-------- Material for this task

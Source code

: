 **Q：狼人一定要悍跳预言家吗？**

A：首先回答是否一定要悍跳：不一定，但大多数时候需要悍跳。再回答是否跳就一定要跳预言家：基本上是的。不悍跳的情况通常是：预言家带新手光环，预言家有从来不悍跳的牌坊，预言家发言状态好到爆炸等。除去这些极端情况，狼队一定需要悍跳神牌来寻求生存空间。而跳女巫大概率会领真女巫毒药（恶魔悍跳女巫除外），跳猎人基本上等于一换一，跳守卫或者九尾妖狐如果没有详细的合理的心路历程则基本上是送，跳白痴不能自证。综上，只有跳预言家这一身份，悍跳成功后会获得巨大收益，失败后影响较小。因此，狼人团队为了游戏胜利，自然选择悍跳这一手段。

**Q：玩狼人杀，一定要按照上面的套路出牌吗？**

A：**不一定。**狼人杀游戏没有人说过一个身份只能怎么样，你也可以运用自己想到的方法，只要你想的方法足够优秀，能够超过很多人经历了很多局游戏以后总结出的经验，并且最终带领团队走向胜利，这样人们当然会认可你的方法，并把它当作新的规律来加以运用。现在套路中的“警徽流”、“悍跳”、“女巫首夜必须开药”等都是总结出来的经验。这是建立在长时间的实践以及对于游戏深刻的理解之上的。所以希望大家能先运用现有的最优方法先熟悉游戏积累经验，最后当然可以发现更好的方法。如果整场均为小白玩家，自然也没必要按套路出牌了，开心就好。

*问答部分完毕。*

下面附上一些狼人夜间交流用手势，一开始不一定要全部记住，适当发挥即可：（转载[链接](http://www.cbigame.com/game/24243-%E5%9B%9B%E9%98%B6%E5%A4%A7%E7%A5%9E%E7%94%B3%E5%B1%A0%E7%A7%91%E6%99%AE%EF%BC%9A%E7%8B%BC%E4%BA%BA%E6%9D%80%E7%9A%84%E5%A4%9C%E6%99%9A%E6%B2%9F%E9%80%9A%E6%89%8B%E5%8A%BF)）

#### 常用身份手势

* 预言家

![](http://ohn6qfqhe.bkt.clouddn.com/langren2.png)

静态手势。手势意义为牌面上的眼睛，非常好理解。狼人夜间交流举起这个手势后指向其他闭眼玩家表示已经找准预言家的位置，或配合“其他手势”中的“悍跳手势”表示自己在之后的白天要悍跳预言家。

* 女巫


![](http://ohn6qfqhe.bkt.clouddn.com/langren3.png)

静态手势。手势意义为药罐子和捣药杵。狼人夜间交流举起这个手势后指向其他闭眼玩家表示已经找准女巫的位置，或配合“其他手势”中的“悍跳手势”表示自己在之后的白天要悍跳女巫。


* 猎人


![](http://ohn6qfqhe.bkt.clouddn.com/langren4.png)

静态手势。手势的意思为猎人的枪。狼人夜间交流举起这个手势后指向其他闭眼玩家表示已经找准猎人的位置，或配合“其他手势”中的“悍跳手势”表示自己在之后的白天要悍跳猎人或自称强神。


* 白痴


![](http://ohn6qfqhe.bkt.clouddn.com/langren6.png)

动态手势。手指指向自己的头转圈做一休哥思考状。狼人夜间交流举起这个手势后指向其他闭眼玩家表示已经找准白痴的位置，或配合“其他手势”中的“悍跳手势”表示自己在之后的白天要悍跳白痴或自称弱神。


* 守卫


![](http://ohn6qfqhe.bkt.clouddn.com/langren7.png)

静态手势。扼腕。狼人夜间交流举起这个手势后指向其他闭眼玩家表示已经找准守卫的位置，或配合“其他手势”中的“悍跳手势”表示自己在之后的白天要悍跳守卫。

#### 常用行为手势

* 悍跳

----------------

*Exercise details*: Your task is to transcribe, with no changes, only the lines of the listing above that lie between the line holding "A：**不一定。**狼人杀游" and the line holding "静态手势。手势意义为牌面上的", inclusive.

*Output below*:
A：**不一定。**狼人杀游戏没有人说过一个身份只能怎么样，你也可以运用自己想到的方法，只要你想的方法足够优秀，能够超过很多人经历了很多局游戏以后总结出的经验，并且最终带领团队走向胜利，这样人们当然会认可你的方法，并把它当作新的规律来加以运用。现在套路中的“警徽流”、“悍跳”、“女巫首夜必须开药”等都是总结出来的经验。这是建立在长时间的实践以及对于游戏深刻的理解之上的。所以希望大家能先运用现有的最优方法先熟悉游戏积累经验，最后当然可以发现更好的方法。如果整场均为小白玩家，自然也没必要按套路出牌了，开心就好。

*问答部分完毕。*

下面附上一些狼人夜间交流用手势，一开始不一定要全部记住，适当发挥即可：（转载[链接](http://www.cbigame.com/game/24243-%E5%9B%9B%E9%98%B6%E5%A4%A7%E7%A5%9E%E7%94%B3%E5%B1%A0%E7%A7%91%E6%99%AE%EF%BC%9A%E7%8B%BC%E4%BA%BA%E6%9D%80%E7%9A%84%E5%A4%9C%E6%99%9A%E6%B2%9F%E9%80%9A%E6%89%8B%E5%8A%BF)）

#### 常用身份手势

* 预言家

![](http://ohn6qfqhe.bkt.clouddn.com/langren2.png)

静态手势。手势意义为牌面上的眼睛，非常好理解。狼人夜间交流举起这个手势后指向其他闭眼玩家表示已经找准预言家的位置，或配合“其他手势”中的“悍跳手势”表示自己在之后的白天要悍跳预言家。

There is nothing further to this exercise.